_TASK TO COMPLETE_
Output the number of lines in the material below containing "video" and nothing more.

_INFORMATION GIVEN_
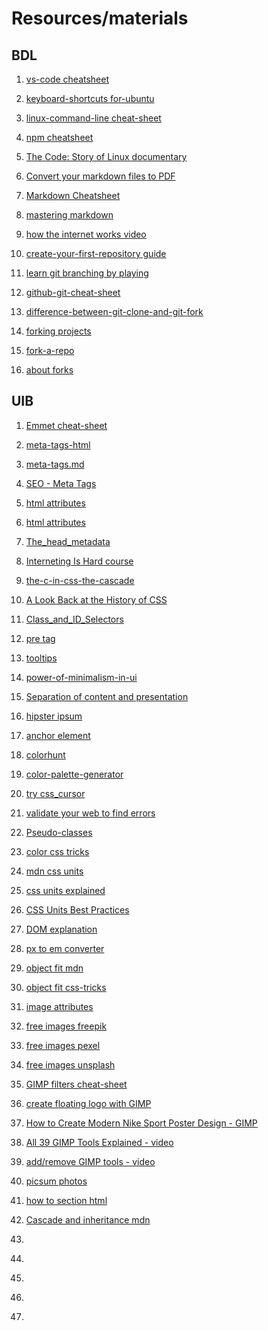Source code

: # Resources/materials 

## BDL

1. [vs-code cheatsheet](https://www.makeuseof.com/tag/visual-studio-code-keyboard-shortcuts-cheat-sheet/)

1. [keyboard-shortcuts for-ubuntu](https://www.geeksforgeeks.org/keyboard-shortcuts-for-ubuntu-set-1/)

1. [linux-command-line cheat-sheet](https://cheatography.com/davechild/cheat-sheets/linux-command-line/)

1. [npm cheatsheet](https://devhints.io/npm)

1. [The Code: Story of Linux documentary](https://www.youtube.com/watch?v=XMm0HsmOTFI)

1. [Convert your markdown files to PDF ](https://www.markdowntopdf.com/)
 
1. [Markdown Cheatsheet](https://github.com/adam-p/markdown-here/wiki/Markdown-Cheatsheet)

1. [mastering markdown](https://guides.github.com/features/mastering-markdown/)

1. [how the internet works video](https://www.youtube.com/watch?v=7_LPdttKXPc)

1. [create-your-first-repository guide](https://herewecode.io/blog/a-beginners-guide-to-git-how-to-start-and-create-your-first-repository/)

1. [learn git branching by playing](https://learngitbranching.js.org/)

1. [github-git-cheat-sheet](https://training.github.com/downloads/github-git-cheat-sheet.pdf)

1. [difference-between-git-clone-and-git-fork](https://www.toolsqa.com/git/difference-between-git-clone-and-git-fork/#:~:text=Forking%20is%20a%20concept%20while,files%20to%20the%20local%20machine)

1. [forking projects](https://guides.github.com/activities/forking/)

1. [fork-a-repo](https://docs.github.com/en/github/getting-started-with-github/fork-a-repo)

1. [about forks](https://www.earthdatascience.org/workshops/intro-version-control-git/about-forks/)

## UIB 

1. [Emmet cheat-sheet](https://docs.emmet.io/cheat-sheet/)

1. [meta-tags-html](https://www.copahost.com/blog/meta-tags-html/)

1. [meta-tags.md](https://gist.github.com/lancejpollard/1978404)

1. [SEO - Meta Tags](https://moz.com/blog/the-ultimate-guide-to-seo-meta-tags#:~:text=Meta%20tags%20provide%20information%20about,search%20engines%20and%20web%20crawlers.&text=Example%20of%20meta%20tags%20include,%3E%20and%20elements)

1. [html attributes](https://www.w3schools.com/html/html_attributes.asp)

1. [html attributes ](https://www.w3schools.com/tags/ref_attributes.asp)

1. [The_head_metadata](https://developer.mozilla.org/en-US/docs/Learn/HTML/Introduction_to_HTML/The_head_metadata_in_HTML)

1. [Interneting Is Hard
course](https://www.internetingishard.com/html-and-css/)

1. [the-c-in-css-the-cascade](https://css-tricks.com/the-c-in-css-the-cascade/)

1. [A Look Back at the History of CSS](https://css-tricks.com/look-back-history-css/)

1. [Class_and_ID_Selectors](https://developer.mozilla.org/en-US/docs/Learn/CSS/Building_blocks/Selectors/Type_Class_and_ID_Selectors)

1. [pre tag](https://developer.mozilla.org/en-US/docs/Web/HTML/Element/pre)

1. [tooltips](https://www.appcues.com/blog/tooltips)

1. [power-of-minimalism-in-ui](https://blog.tubikstudio.com/lean-and-mean-power-of-minimalism-in-ui-design/)

1. [Separation of content and presentation](https://en.wikipedia.org/wiki/Separation_of_content_and_presentation
)
1. [hipster ipsum](https://hipsum.co/)

1. [anchor element](https://developer.mozilla.org/en-US/docs/Web/HTML/Element/a)

1. [colorhunt](https://colorhunt.co/)

1. [color-palette-generator](https://www.canva.com/colors/color-palette-generator/)

1. [try css_cursor](https://www.w3schools.com/cssref/tryit.asp?filename=trycss_cursor)

1. [validate your web to find errors](https://validator.w3.org/)
1. [Pseudo-classes](https://developer.mozilla.org/en-US/docs/Web/CSS/Pseudo-classes)

1. [color css tricks](https://css-tricks.com/almanac/properties/c/color/)

1. [mdn css units](https://developer.mozilla.org/en-US/docs/Learn/CSS/Building_blocks/Values_and_units)

1. [css units explained](https://www.digitalocean.com/community/tutorials/css-css-units-explained)

1. [CSS Units Best Practices](https://gist.github.com/basham/2175a16ab7c60ce8e001)

1. [DOM explanation](https://mrvirk.com/html-dom-diagram-and-explanation.html)

1. [px to em converter](https://nekocalc.com/px-to-em-converter)

1. [object fit mdn](https://developer.mozilla.org/en-US/docs/Web/CSS/object-fit)

1. [object fit css-tricks](https://css-tricks.com/almanac/properties/o/object-fit/)

1. [image attributes](https://html.com/attributes/img-src/)

1. [free images freepik](https://www.freepik.com/)

1. [free images pexel](https://www.pexels.com/)

1. [free images unsplash](https://unsplash.com/)

1. [GIMP filters cheat-sheet](https://alvinalexander.com/design/gimp-catalog-filters-effects-examples-cheat-sheet/)

1. [create floating logo with GIMP](https://www.gimp.org/tutorials/Floating_Logo/)

1. [How to Create Modern Nike Sport Poster Design - GIMP](https://zakeydesign.com/paul-george-poster-design/)

1. [All 39 GIMP Tools Explained - video](https://www.youtube.com/watch?v=_z9cFpwak9c)

1. [add/remove GIMP tools - video ](https://www.youtube.com/watch?v=QfO-8Nou3Qk)

1. [picsum photos](https://picsum.photos/)

1. [how to section html](https://css-tricks.com/how-to-section-your-html/)

1. [Cascade and inheritance mdn](https://developer.mozilla.org/en-US/docs/Learn/CSS/Building_blocks/Cascade_and_inheritance)

1. []()
1. []()
1. []()
1. []()
1. []()
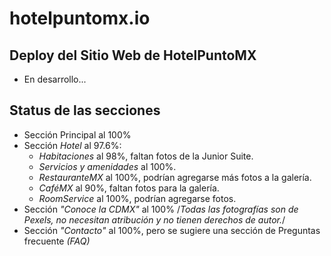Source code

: # hotelpuntomx.io
## Deploy del Sitio Web de HotelPuntoMX
 - En desarrollo...
## Status de las secciones
 - Sección Principal al 100%
 - Sección *Hotel* al 97.6%:
   - *Habitaciones* al 98%, faltan fotos de la Junior Suite.
   - *Servicios y amenidades* al 100%.
   - *RestauranteMX* al 100%, podrían agregarse más fotos a la galería.
   - *CaféMX* al 90%, faltan fotos para la galería.
   - *RoomService* al 100%, podrían agregarse fotos.
 - Sección *"Conoce la CDMX"* al 100% /*Todas las fotografías son de Pexels, no necesitan atribución y no tienen derechos de autor.*/
 - Sección *"Contacto"* al 100%, pero se sugiere una sección de Preguntas frecuente *(FAQ)*
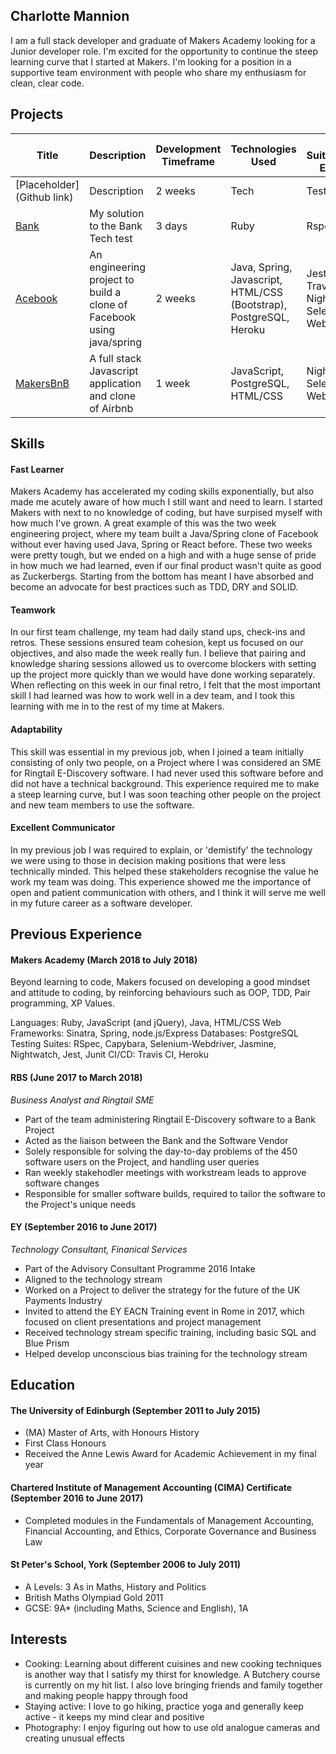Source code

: ## Charlotte Mannion

I am a full stack developer and graduate of Makers Academy looking for a Junior developer role. I'm excited for the opportunity to continue the steep learning curve that I started at Makers. I'm looking for a position in a supportive team environment with people who share my enthusiasm for clean, clear code.

## Projects
| Title | Description | Development Timeframe | Technologies Used | Test Suites/CIs/CDs Employed |
|--|--|--|--|--|
| [Placeholder](Github link) | Description | 2 weeks | Tech | Test suit |
| [Bank](https://github.com/CharlyMannion/bank-tech-test) | My solution to the Bank Tech test | 3 days | Ruby | Rspec |
| [Acebook](https://github.com/CharlyMannion/mother_acebook) | An engineering project to build a clone of Facebook using java/spring | 2 weeks | Java, Spring, Javascript, HTML/CSS (Bootstrap), PostgreSQL, Heroku | Jest, Junit, Travis, Nightwatch, Selenium-Webdriver |
| [MakersBnB](https://github.com/CharlyMannion/makersBnb) | A full stack Javascript application and clone of Airbnb | 1 week | JavaScript, PostgreSQL, HTML/CSS | Nightwatch, Selenium-Webdriver |

## Skills

#### Fast Learner

Makers Academy has accelerated my coding skills exponentially, but also made me acutely aware of how much I still want and need to learn. I started Makers with next to no knowledge of coding, but have surpised myself with how much I've grown. A great example of this was the two week engineering project, where my team built a Java/Spring clone of Facebook without ever having used Java, Spring or React before. These two weeks were pretty tough, but we ended on a high and with a huge sense of pride in how much we had learned, even if our final product wasn't quite as good as Zuckerbergs. Starting from the bottom has meant I have absorbed and become an advocate for best practices such as TDD, DRY and SOLID. 

#### Teamwork

In our first team challenge, my team had daily stand ups, check-ins and retros. These sessions ensured team cohesion, kept us focused on our objectives, and also made the week really fun. I believe that pairing and knowledge sharing sessions allowed us to overcome blockers with setting up the project more quickly than we would have done working separately. When reflecting on this week in our final retro, I felt that the most important skill I had learned was how to work well in a dev team, and I took this learning with me in to the rest of my time at Makers.
 
#### Adaptability

This skill was essential in my previous job, when I joined a team initially consisting of only two people, on a Project where I was considered an SME for Ringtail E-Discovery software.  I had never used this software before and did not have a technical background. This experience required me to make a steep learning curve, but I was soon teaching other people on the project and new team members to use the software. 

#### Excellent Communicator

In my previous job I was required to explain, or 'demistify' the technology we were using  to those in decision making positions that were less technically minded. This helped these stakeholders recognise the value he work my team was doing.  This experience showed me the importance of open and patient communication with others, and I think it will serve me well in my future career as a software developer.  

## Previous Experience

#### Makers Academy (March 2018 to July 2018)

Beyond learning to code, Makers focused on developing a good mindset and attitude to coding, by reinforcing behaviours such as OOP, TDD, Pair programming, XP Values.

Languages: Ruby, JavaScript (and jQuery), Java, HTML/CSS
Web Frameworks: Sinatra, Spring, node.js/Express
Databases: PostgreSQL
Testing Suites: RSpec, Capybara, Selenium-Webdriver, Jasmine, Nightwatch, Jest, Junit
CI/CD: Travis CI, Heroku

#### RBS (June 2017 to March 2018)    
*Business Analyst and Ringtail SME*  
- Part of the team administering Ringtail E-Discovery software to a Bank Project
- Acted as the liaison between the Bank and the Software Vendor
- Solely responsible for solving the day-to-day problems of the 450 software users on the Project, and handling user queries
- Ran weekly stakehodler meetings with workstream leads to approve software changes
- Responsible for smaller software builds, required to tailor the software to the Project's unique needs

#### EY (September 2016 to June 2017)   
*Technology Consultant, Finanical Services*  
- Part of the Advisory Consultant Programme 2016 Intake
- Aligned to the technology stream
- Worked on a Project to deliver the strategy for the future of the UK Payments Industry
- Invited to attend the EY EACN Training event in Rome in 2017, which focused on client presentations and project management
- Received technology stream specific training, including basic SQL and Blue Prism
- Helped develop unconscious bias training for the technology stream

## Education

#### The University of Edinburgh (September 2011 to July 2015)

- (MA) Master of Arts, with Honours History
- First Class Honours
- Received the Anne Lewis Award for Academic Achievement in my final year

#### Chartered Institute of Management Accounting (CIMA) Certificate (September 2016 to June 2017)
- Completed modules in the Fundamentals of Management Accounting, Financial Accounting,
and Ethics, Corporate Governance and Business Law

#### St Peter's School, York (September 2006 to July 2011)
- A Levels: 3 As in Maths, History and Politics
- British Maths Olympiad Gold 2011
- GCSE: 9A* (including Maths, Science and English), 1A

## Interests
- Cooking: Learning about different cuisines and new cooking techniques is another way that I satisfy my thirst for knowledge. A Butchery course is currently on my hit list. I also love bringing friends and family together and making people happy through food
- Staying active: I love to go hiking, practice yoga and generally keep active - it keeps my mind clear and positive
- Photography: I enjoy figuring out how to use old analogue cameras and creating unusual effects
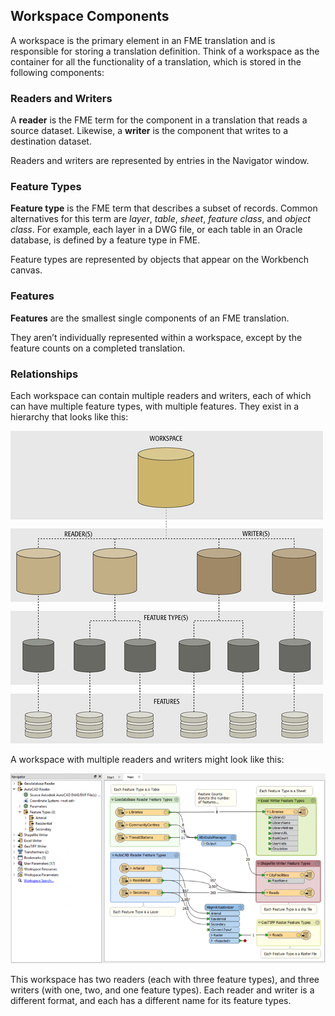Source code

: ## Workspace Components ##

A workspace is the primary element in an FME translation and is responsible for storing a translation definition. Think of a workspace as the container for all the functionality of a translation, which is stored in the following components:


### Readers and Writers ###
A **reader** is the FME term for the component in a translation that reads a source dataset. Likewise, a **writer** is the component that writes to a destination dataset.

Readers and writers are represented by entries in the Navigator window.


### Feature Types ###
**Feature type** is the FME term that describes a subset of records. Common alternatives for this term are *layer*, *table*, *sheet*, *feature class*, and *object class*. For example, each layer in a DWG file, or each table in an Oracle database, is defined by a feature type in FME.

Feature types are represented by objects that appear on the Workbench canvas.


### Features ###
**Features** are the smallest single components of an FME translation.

They aren’t individually represented within a workspace, except by the feature counts on a completed translation.

### Relationships ###

Each workspace can contain multiple readers and writers, each of which can have multiple feature types, with multiple features. They exist in a hierarchy that looks like this:

![](./Images/Img3.001.TranslationComponentsSmall.png)

A workspace with multiple readers and writers might look like this:

![](./Images/Img3.001c.DemoWorkspaceSmall.png)

This workspace has two readers (each with three feature types), and three writers (with one, two, and one feature types). Each reader and writer is a different format, and each has a different name for its feature types.
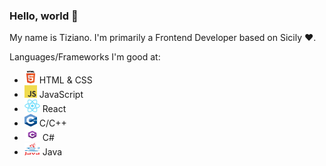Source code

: ### Hello, world 👋

My name is Tiziano. I'm primarily a Frontend Developer based on Sicily ❤️. 

Languages/Frameworks I'm good at:
  - <img src="./img/html.png" width=20px height=20px>   HTML & CSS
  - <img src="./img/js.png" width=20px height=20px>    JavaScript 
  - <img src="./img/react.png" width=25px height=20px>   React
  - <img src="./img/c.png" width=20px height=20px>   C/C++
  - <img src="./img/csharp.png" width=25px height=20px>   C# 
  - <img src="./img/java.png" width=25px height=20px>   Java
<!--
**Tirzo01/Tirzo01** is a ✨ _special_ ✨ repository because its `README.md` (this file) appears on your GitHub profile.

Here are some ideas to get you started:

- 🔭 I’m currently working on ...
- 🌱 I’m currently learning ...
- 👯 I’m looking to collaborate on ...
- 🤔 I’m looking for help with ...
- 💬 Ask me about ...
- 📫 How to reach me: ...
- 😄 Pronouns: ...
- ⚡ Fun fact: ...
-->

_WRITTEN RESPONSE_
3